Comme on peut le voir dans Le rocher rouge (Arbres et rochers, 1900) Musées Nationaux (Walter-Guillaume), la lumière qui irradie l’œuvre de Cézanne est polarisée par l’effet simultané de la touche et du chromatisme. Elle n’en demeure pas moins d’un réalisme naturel en accord avec le lieu et l’époque où le tableau a été exécuté.

Dans une précédente publication (Montagnes dans L’Atelier de Santi), j’ai exprimé mon étonnement et mon admiration pour les paysages de Cézanne. Pour son colorisme, bien sûr, ainsi que pour la manière dont il construisait ses tableaux. C’est pourquoi, dans cette nouvelle publication, j’aimerais me concentrer sur quelque chose de très original chez Cézanne, le cadrage de ses compositions.

Montagne Saint-Victorie, Paul Cézanne

Montagne Saint-Victorie, Paul Cézanne

Le “plein air” et un nouveau cadre

Coïncidant avec le développement de la photographie et l’émergence de l’art cinématographique, ses compositions sont une invitation aux voyages, ou aux tours panoramiques dans la vision de ses tableaux. Et aussi à des zooms, en traversant les différents plans chromatiques avec lesquels il construit les compositions de ses paysages. C’est le résultat de l’expérience de la peinture sur le vif et en plein air. Comment le paysagiste, imprégné de l’environnement réel dans lequel il peint, de l’image et du son, parvient à transmettre à partir de ses sens, et grâce à son talent et à son métier, des effets lumineux d’un naturalisme étonnant.
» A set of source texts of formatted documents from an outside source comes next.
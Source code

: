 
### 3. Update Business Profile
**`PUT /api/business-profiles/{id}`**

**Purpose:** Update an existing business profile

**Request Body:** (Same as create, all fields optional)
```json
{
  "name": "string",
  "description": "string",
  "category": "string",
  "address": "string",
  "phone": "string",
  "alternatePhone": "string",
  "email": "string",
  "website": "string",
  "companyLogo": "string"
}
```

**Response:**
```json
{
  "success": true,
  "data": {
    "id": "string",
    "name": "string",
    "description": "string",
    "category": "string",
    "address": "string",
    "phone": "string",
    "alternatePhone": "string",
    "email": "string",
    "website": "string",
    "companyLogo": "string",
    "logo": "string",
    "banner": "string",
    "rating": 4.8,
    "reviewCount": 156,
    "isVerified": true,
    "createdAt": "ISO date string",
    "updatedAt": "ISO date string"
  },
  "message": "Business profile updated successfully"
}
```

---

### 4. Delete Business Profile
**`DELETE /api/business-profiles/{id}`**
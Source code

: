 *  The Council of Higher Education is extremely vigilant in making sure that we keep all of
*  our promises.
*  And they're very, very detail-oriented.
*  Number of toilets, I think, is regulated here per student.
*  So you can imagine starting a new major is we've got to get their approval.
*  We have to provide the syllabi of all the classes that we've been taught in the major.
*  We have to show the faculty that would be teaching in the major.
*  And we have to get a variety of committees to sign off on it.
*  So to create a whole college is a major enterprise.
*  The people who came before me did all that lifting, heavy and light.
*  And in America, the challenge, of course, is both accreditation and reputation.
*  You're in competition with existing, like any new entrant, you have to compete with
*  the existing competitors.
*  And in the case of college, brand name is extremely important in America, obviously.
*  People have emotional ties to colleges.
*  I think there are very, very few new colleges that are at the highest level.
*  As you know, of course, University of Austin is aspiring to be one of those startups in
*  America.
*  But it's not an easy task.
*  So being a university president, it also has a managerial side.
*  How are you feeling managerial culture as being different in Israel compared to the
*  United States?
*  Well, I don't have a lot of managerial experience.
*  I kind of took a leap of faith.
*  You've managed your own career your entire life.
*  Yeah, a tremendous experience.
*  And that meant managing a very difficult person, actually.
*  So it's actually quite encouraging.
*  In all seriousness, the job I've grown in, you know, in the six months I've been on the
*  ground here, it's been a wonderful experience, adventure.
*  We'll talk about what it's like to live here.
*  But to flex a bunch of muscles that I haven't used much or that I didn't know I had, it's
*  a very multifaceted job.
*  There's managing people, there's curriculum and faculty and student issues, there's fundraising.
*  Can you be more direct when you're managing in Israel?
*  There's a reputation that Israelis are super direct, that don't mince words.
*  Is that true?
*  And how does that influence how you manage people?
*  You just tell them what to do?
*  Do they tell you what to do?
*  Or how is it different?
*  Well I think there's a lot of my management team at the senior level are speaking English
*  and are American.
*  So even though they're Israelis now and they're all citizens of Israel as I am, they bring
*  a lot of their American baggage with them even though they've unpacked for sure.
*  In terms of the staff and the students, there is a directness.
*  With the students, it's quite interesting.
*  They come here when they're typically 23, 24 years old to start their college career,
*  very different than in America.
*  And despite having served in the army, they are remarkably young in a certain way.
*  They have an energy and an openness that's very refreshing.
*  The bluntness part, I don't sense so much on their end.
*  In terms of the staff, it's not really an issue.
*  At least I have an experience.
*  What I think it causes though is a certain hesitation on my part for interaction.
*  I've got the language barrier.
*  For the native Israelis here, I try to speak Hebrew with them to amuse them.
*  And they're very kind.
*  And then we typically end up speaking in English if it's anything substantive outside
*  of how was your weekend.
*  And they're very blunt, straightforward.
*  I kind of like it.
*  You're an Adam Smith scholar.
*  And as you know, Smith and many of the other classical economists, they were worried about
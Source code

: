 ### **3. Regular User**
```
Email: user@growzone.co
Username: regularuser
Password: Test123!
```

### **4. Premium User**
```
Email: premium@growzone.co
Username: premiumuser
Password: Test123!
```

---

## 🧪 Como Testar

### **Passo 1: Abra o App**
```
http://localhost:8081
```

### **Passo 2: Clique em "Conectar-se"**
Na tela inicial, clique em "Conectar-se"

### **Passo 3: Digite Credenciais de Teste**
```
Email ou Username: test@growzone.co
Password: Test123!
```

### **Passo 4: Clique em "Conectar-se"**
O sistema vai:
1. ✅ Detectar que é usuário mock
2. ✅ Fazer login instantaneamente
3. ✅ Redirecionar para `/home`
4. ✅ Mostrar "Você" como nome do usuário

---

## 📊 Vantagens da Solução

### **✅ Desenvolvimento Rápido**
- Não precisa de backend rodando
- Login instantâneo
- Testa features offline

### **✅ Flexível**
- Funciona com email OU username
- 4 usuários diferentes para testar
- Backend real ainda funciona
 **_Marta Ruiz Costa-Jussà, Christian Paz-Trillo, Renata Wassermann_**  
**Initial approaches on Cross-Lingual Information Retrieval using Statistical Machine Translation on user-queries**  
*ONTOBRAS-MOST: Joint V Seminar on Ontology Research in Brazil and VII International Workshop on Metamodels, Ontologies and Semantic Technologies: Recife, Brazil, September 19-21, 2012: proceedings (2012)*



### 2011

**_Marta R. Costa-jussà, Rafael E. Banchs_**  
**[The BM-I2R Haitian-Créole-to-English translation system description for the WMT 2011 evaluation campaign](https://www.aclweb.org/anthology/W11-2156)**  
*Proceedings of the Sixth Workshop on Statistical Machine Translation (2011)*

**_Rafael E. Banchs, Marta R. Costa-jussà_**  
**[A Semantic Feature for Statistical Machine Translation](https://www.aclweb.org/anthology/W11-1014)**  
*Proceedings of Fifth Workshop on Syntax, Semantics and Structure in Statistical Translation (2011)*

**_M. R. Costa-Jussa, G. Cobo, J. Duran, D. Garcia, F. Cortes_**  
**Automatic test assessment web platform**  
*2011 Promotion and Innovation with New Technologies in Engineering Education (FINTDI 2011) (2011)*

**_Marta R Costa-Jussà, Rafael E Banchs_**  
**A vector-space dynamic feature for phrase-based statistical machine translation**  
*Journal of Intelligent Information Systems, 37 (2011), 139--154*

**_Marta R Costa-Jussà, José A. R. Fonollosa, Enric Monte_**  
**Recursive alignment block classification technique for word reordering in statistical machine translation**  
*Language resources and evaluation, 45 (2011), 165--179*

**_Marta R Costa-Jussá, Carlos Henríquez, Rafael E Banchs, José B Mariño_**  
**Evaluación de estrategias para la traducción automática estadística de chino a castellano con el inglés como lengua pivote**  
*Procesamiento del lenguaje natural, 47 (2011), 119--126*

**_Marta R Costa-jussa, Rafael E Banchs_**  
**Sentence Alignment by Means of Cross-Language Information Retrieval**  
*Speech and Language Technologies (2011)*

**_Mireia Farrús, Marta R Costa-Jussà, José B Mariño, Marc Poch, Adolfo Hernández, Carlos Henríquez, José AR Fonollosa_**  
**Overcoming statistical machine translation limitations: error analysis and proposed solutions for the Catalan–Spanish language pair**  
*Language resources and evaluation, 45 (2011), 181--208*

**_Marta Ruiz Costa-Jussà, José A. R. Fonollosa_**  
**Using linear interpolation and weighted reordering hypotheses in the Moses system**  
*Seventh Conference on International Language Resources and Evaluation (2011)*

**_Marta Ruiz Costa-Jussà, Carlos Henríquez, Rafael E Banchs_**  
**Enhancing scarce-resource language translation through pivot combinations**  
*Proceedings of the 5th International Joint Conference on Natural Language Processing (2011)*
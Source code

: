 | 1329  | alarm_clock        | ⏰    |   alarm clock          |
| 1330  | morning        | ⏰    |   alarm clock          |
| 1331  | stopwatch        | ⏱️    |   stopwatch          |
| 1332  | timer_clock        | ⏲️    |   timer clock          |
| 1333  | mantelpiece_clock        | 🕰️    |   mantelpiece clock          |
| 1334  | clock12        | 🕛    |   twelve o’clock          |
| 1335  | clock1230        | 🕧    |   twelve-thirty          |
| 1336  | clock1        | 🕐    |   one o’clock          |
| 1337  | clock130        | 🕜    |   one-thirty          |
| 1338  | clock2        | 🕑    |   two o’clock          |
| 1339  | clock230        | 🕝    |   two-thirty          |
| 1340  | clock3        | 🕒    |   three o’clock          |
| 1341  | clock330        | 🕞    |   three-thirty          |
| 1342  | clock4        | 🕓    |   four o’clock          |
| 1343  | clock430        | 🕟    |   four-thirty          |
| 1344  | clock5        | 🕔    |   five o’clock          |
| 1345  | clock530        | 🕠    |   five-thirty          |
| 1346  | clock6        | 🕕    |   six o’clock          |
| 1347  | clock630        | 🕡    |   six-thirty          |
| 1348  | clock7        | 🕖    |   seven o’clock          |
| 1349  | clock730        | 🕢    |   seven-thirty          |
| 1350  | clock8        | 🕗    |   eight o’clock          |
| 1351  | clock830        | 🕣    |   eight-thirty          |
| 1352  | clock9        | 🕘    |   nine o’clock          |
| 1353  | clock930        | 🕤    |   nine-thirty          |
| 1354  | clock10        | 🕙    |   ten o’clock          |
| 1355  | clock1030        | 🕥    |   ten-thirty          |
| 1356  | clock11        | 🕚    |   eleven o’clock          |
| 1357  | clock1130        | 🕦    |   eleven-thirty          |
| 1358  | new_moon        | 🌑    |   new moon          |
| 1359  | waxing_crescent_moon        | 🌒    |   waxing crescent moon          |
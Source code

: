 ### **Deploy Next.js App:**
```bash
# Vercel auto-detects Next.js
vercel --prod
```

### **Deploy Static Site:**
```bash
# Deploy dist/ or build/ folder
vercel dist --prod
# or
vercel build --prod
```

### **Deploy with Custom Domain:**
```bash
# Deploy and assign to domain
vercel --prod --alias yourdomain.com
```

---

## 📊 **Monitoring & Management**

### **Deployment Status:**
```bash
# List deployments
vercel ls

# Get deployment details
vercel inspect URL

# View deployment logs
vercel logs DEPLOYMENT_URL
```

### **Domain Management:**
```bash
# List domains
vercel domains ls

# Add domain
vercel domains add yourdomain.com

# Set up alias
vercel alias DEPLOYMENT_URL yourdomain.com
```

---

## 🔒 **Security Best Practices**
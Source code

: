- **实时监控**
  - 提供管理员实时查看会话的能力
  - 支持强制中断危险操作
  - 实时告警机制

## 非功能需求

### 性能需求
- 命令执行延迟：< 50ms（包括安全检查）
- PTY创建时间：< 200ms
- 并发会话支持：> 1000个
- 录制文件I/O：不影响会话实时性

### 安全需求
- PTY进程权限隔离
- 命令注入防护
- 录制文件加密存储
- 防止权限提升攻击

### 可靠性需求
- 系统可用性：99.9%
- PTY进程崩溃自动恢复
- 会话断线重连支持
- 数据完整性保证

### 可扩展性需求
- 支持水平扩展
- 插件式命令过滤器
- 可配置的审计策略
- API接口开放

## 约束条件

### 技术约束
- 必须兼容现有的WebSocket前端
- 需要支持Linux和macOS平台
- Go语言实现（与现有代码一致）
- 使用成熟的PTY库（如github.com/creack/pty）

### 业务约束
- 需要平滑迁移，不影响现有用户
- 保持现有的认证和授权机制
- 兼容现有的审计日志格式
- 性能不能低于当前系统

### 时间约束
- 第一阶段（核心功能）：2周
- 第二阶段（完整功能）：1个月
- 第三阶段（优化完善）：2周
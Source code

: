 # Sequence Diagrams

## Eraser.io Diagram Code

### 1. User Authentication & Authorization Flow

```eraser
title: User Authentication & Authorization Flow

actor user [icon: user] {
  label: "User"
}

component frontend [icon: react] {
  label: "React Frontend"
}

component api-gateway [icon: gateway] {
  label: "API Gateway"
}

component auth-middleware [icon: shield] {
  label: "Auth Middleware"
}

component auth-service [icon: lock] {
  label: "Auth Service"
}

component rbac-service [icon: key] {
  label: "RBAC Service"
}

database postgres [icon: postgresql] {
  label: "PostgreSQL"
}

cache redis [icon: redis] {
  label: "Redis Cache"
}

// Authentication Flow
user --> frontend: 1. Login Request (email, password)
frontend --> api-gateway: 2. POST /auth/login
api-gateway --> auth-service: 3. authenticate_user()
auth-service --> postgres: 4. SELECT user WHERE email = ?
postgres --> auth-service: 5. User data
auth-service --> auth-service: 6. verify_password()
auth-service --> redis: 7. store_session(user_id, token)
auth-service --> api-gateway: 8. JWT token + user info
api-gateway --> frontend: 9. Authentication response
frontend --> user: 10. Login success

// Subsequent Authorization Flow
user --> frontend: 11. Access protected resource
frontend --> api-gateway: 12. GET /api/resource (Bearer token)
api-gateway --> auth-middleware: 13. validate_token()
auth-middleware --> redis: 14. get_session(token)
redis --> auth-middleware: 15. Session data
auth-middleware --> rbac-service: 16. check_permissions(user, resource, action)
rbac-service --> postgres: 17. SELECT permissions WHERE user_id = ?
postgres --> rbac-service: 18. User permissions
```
Trajectoire visuelle dans La cour de ferme de Paul Cézanne par Paul Cézanne

Trajectoire visuelle dans La cour de ferme de Paul Cézanne par Paul Cézanne

Comme dans Cour de ferme, (1879-82) Paris Louvre, où deux blocs au premier plan obligent le spectateur à voyager verticalement. Ce voyage visuel est animé par les coups de pinceau verts agiles sur le sol, dirigés vers les arbres verticaux. À leur tour, les arbres, par contraste, atteignent le fond du ciel à l’arrière-plan.

Les paysages de Cézanne sont une trame inspirée par l’observation sur le vif. Des paysages auxquels le maître répétait ses visites au cours de la création de ses œuvres. Il y venait avec des questions auxquelles il devait répondre dans une conversation avec le modèle naturel, dans un discours de peinture qu’il transmettait sur ses supports.

Lorsque je regarde mes derniers travaux réalisés dans un environnement rural, en pratiquant le “plein air”, je me sens redevable de l’art de Cézanne. De sa façon d’appréhender l’art, et identifié à son lietmotiv, mais sans pouvoir me détacher de mon ADN réaliste.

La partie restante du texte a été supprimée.